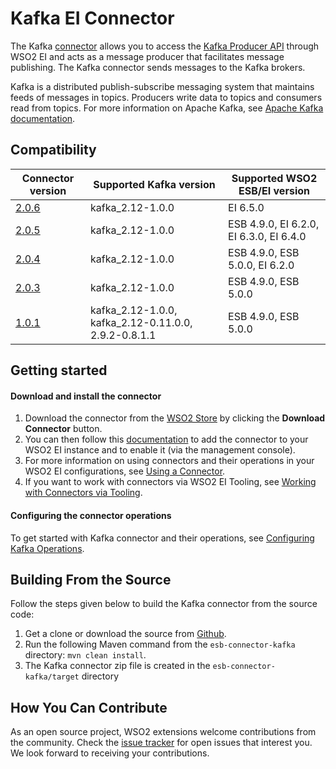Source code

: # Kafka EI Connector

The Kafka [connector](https://docs.wso2.com/display/EI650/Working+with+Connectors) allows you to access the [Kafka 
Producer API](http://kafka.apache.org/documentation.html#producerapi) through WSO2 EI and acts as a message producer 
that facilitates message publishing. The Kafka connector sends messages to the Kafka brokers. 

Kafka is a distributed publish-subscribe messaging system that maintains feeds of messages in topics. Producers write
data to topics and consumers read from topics. For more information on Apache Kafka, see [Apache Kafka documentation](http://kafka.apache.org/documentation.html). 



## Compatibility

| Connector version | Supported Kafka version | Supported WSO2 ESB/EI version |
| ------------- | ---------------|------------- |
| [2.0.6](https://github.com/wso2-extensions/esb-connector-kafka/tree/org.wso2.carbon.connector.kafka-2.0.6) | kafka_2.12-1.0.0 | EI 6.5.0   |
| [2.0.5](https://github.com/wso2-extensions/esb-connector-kafka/tree/org.wso2.carbon.connector.kafka-2.0.5) | kafka_2.12-1.0.0 |ESB 4.9.0, EI 6.2.0, EI 6.3.0, EI 6.4.0 |
| [2.0.4](https://github.com/wso2-extensions/esb-connector-kafka/tree/org.wso2.carbon.connector.kafka-2.0.4) | kafka_2.12-1.0.0 |ESB 4.9.0, ESB 5.0.0, EI 6.2.0   |
| [2.0.3](https://github.com/wso2-extensions/esb-connector-kafka/tree/org.wso2.carbon.connector.kafka-2.0.3) | kafka_2.12-1.0.0|ESB 4.9.0, ESB 5.0.0   |
| [1.0.1](https://github.com/wso2-extensions/esb-connector-kafka/tree/org.wso2.carbon.connector.kafka-1.0.1) | kafka_2.12-1.0.0, kafka_2.12-0.11.0.0, 2.9.2-0.8.1.1 |ESB 4.9.0, ESB 5.0.0    |

## Getting started

#### Download and install the connector

1. Download the connector from the [WSO2 Store](https://store.wso2.com/store/assets/esbconnector/details/3fcaf309-1a69-4edf-870a-882bb76fdaa1) by clicking the **Download Connector** button.
2. You can then follow this [documentation](https://docs.wso2.com/display/EI650/Working+with+Connectors+via+the+Management+Console) to add the connector to your WSO2 EI instance and to enable it (via the management console).
3. For more information on using connectors and their operations in your WSO2 EI configurations, see [Using a Connector](https://docs.wso2.com/display/EI650/Using+a+Connector).
4. If you want to work with connectors via WSO2 EI Tooling, see [Working with Connectors via Tooling](https://docs.wso2.com/display/EI650/Working+with+Connectors+via+Tooling).

#### Configuring the connector operations

To get started with Kafka connector and their operations, see [Configuring Kafka Operations](docs/config.md).

## Building From the Source

Follow the steps given below to build the Kafka connector from the source code:

1. Get a clone or download the source from [Github](https://github.com/wso2-extensions/esb-connector-kafka).
2. Run the following Maven command from the `esb-connector-kafka` directory: `mvn clean install`.
3. The Kafka connector zip file is created in the `esb-connector-kafka/target` directory

## How You Can Contribute

As an open source project, WSO2 extensions welcome contributions from the community.
Check the [issue tracker](https://github.com/wso2-extensions/esb-connector-kafka/issues) for open issues that interest you. We look forward to receiving your contributions.
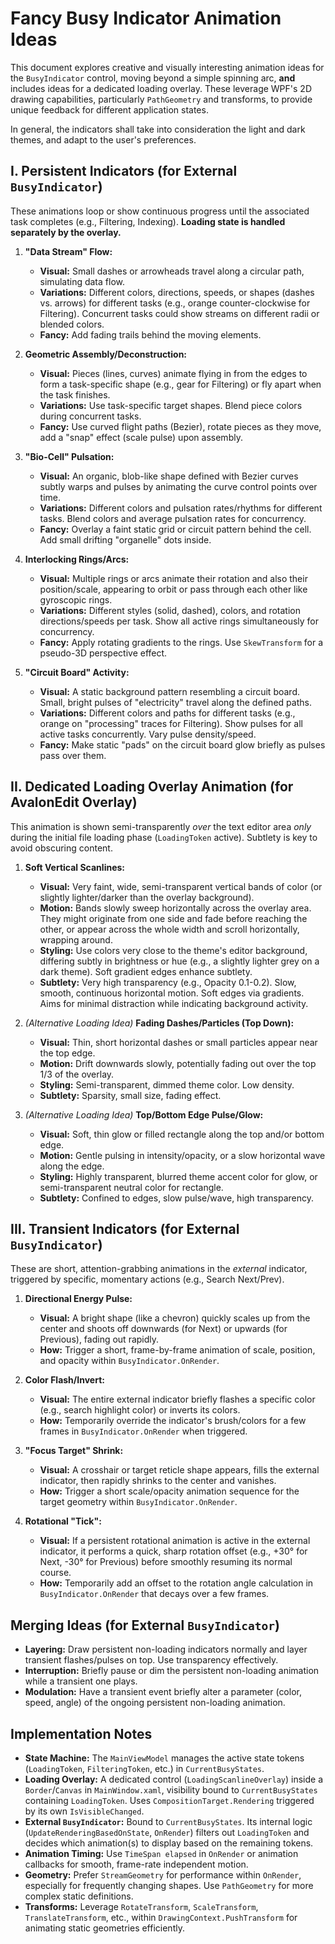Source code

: # Fancy Busy Indicator Animation Ideas

This document explores creative and visually interesting animation ideas for the `BusyIndicator` control, moving beyond a simple spinning arc, **and** includes ideas for a dedicated loading overlay. These leverage WPF's 2D drawing capabilities, particularly `PathGeometry` and transforms, to provide unique feedback for different application states.

In general, the indicators shall take into consideration the light and dark themes, and adapt to the user's preferences.

## I. Persistent Indicators (for External `BusyIndicator`)

These animations loop or show continuous progress until the associated task completes (e.g., Filtering, Indexing). **Loading state is handled separately by the overlay.**

1.  **"Data Stream" Flow:**
    *   **Visual:** Small dashes or arrowheads travel along a circular path, simulating data flow.
    *   **Variations:** Different colors, directions, speeds, or shapes (dashes vs. arrows) for different tasks (e.g., orange counter-clockwise for Filtering). Concurrent tasks could show streams on different radii or blended colors.
    *   **Fancy:** Add fading trails behind the moving elements.

2.  **Geometric Assembly/Deconstruction:**
    *   **Visual:** Pieces (lines, curves) animate flying in from the edges to form a task-specific shape (e.g., gear for Filtering) or fly apart when the task finishes.
    *   **Variations:** Use task-specific target shapes. Blend piece colors during concurrent tasks.
    *   **Fancy:** Use curved flight paths (Bezier), rotate pieces as they move, add a "snap" effect (scale pulse) upon assembly.

3.  **"Bio-Cell" Pulsation:**
    *   **Visual:** An organic, blob-like shape defined with Bezier curves subtly warps and pulses by animating the curve control points over time.
    *   **Variations:** Different colors and pulsation rates/rhythms for different tasks. Blend colors and average pulsation rates for concurrency.
    *   **Fancy:** Overlay a faint static grid or circuit pattern behind the cell. Add small drifting "organelle" dots inside.

4.  **Interlocking Rings/Arcs:**
    *   **Visual:** Multiple rings or arcs animate their rotation and also their position/scale, appearing to orbit or pass through each other like gyroscopic rings.
    *   **Variations:** Different styles (solid, dashed), colors, and rotation directions/speeds per task. Show all active rings simultaneously for concurrency.
    *   **Fancy:** Apply rotating gradients to the rings. Use `SkewTransform` for a pseudo-3D perspective effect.

5.  **"Circuit Board" Activity:**
    *   **Visual:** A static background pattern resembling a circuit board. Small, bright pulses of "electricity" travel along the defined paths.
    *   **Variations:** Different colors and paths for different tasks (e.g., orange on "processing" traces for Filtering). Show pulses for all active tasks concurrently. Vary pulse density/speed.
    *   **Fancy:** Make static "pads" on the circuit board glow briefly as pulses pass over them.

## II. Dedicated Loading Overlay Animation (for AvalonEdit Overlay)

This animation is shown semi-transparently *over* the text editor area *only* during the initial file loading phase (`LoadingToken` active). Subtlety is key to avoid obscuring content.

1.  **Soft Vertical Scanlines:**
    *   **Visual:** Very faint, wide, semi-transparent vertical bands of color (or slightly lighter/darker than the overlay background).
    *   **Motion:** Bands slowly sweep horizontally across the overlay area. They might originate from one side and fade before reaching the other, or appear across the whole width and scroll horizontally, wrapping around.
    *   **Styling:** Use colors very close to the theme's editor background, differing subtly in brightness or hue (e.g., a slightly lighter grey on a dark theme). Soft gradient edges enhance subtlety.
    *   **Subtlety:** Very high transparency (e.g., Opacity 0.1-0.2). Slow, smooth, continuous horizontal motion. Soft edges via gradients. Aims for minimal distraction while indicating background activity.

2.  *(Alternative Loading Idea)* **Fading Dashes/Particles (Top Down):**
    *   **Visual:** Thin, short horizontal dashes or small particles appear near the top edge.
    *   **Motion:** Drift downwards slowly, potentially fading out over the top 1/3 of the overlay.
    *   **Styling:** Semi-transparent, dimmed theme color. Low density.
    *   **Subtlety:** Sparsity, small size, fading effect.

3.  *(Alternative Loading Idea)* **Top/Bottom Edge Pulse/Glow:**
    *   **Visual:** Soft, thin glow or filled rectangle along the top and/or bottom edge.
    *   **Motion:** Gentle pulsing in intensity/opacity, or a slow horizontal wave along the edge.
    *   **Styling:** Highly transparent, blurred theme accent color for glow, or semi-transparent neutral color for rectangle.
    *   **Subtlety:** Confined to edges, slow pulse/wave, high transparency.

## III. Transient Indicators (for External `BusyIndicator`)

These are short, attention-grabbing animations in the *external* indicator, triggered by specific, momentary actions (e.g., Search Next/Prev).

1.  **Directional Energy Pulse:**
    *   **Visual:** A bright shape (like a chevron) quickly scales up from the center and shoots off downwards (for Next) or upwards (for Previous), fading out rapidly.
    *   **How:** Trigger a short, frame-by-frame animation of scale, position, and opacity within `BusyIndicator.OnRender`.

2.  **Color Flash/Invert:**
    *   **Visual:** The entire external indicator briefly flashes a specific color (e.g., search highlight color) or inverts its colors.
    *   **How:** Temporarily override the indicator's brush/colors for a few frames in `BusyIndicator.OnRender` when triggered.

3.  **"Focus Target" Shrink:**
    *   **Visual:** A crosshair or target reticle shape appears, fills the external indicator, then rapidly shrinks to the center and vanishes.
    *   **How:** Trigger a short scale/opacity animation sequence for the target geometry within `BusyIndicator.OnRender`.

4.  **Rotational "Tick":**
    *   **Visual:** If a persistent rotational animation is active in the external indicator, it performs a quick, sharp rotation offset (e.g., +30° for Next, -30° for Previous) before smoothly resuming its normal course.
    *   **How:** Temporarily add an offset to the rotation angle calculation in `BusyIndicator.OnRender` that decays over a few frames.

## Merging Ideas (for External `BusyIndicator`)

*   **Layering:** Draw persistent non-loading indicators normally and layer transient flashes/pulses on top. Use transparency effectively.
*   **Interruption:** Briefly pause or dim the persistent non-loading animation while a transient one plays.
*   **Modulation:** Have a transient event briefly alter a parameter (color, speed, angle) of the ongoing persistent non-loading animation.

## Implementation Notes

*   **State Machine:** The `MainViewModel` manages the active state tokens (`LoadingToken`, `FilteringToken`, etc.) in `CurrentBusyStates`.
*   **Loading Overlay:** A dedicated control (`LoadingScanlineOverlay`) inside a `Border`/`Canvas` in `MainWindow.xaml`, visibility bound to `CurrentBusyStates` containing `LoadingToken`. Uses `CompositionTarget.Rendering` triggered by its own `IsVisibleChanged`.
*   **External `BusyIndicator`:** Bound to `CurrentBusyStates`. Its internal logic (`UpdateRenderingBasedOnState`, `OnRender`) filters out `LoadingToken` and decides which animation(s) to display based on the remaining tokens.
*   **Animation Timing:** Use `TimeSpan elapsed` in `OnRender` or animation callbacks for smooth, frame-rate independent motion.
*   **Geometry:** Prefer `StreamGeometry` for performance within `OnRender`, especially for frequently changing shapes. Use `PathGeometry` for more complex static definitions.
*   **Transforms:** Leverage `RotateTransform`, `ScaleTransform`, `TranslateTransform`, etc., within `DrawingContext.PushTransform` for animating static geometries efficiently.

□ □ □ □ □ □ □

> TASK PROMPT: When the line with "kafka_2.12-1.0.0|ESB 4.9.0, ESB" is reached in the data above, begin copying, and stop after the line with "## Getting started"; copy each line exactly, both ends included.

> RESPONSE BOX:
| [2.0.3](https://github.com/wso2-extensions/esb-connector-kafka/tree/org.wso2.carbon.connector.kafka-2.0.3) | kafka_2.12-1.0.0|ESB 4.9.0, ESB 5.0.0   |
| [1.0.1](https://github.com/wso2-extensions/esb-connector-kafka/tree/org.wso2.carbon.connector.kafka-1.0.1) | kafka_2.12-1.0.0, kafka_2.12-0.11.0.0, 2.9.2-0.8.1.1 |ESB 4.9.0, ESB 5.0.0    |

## Getting started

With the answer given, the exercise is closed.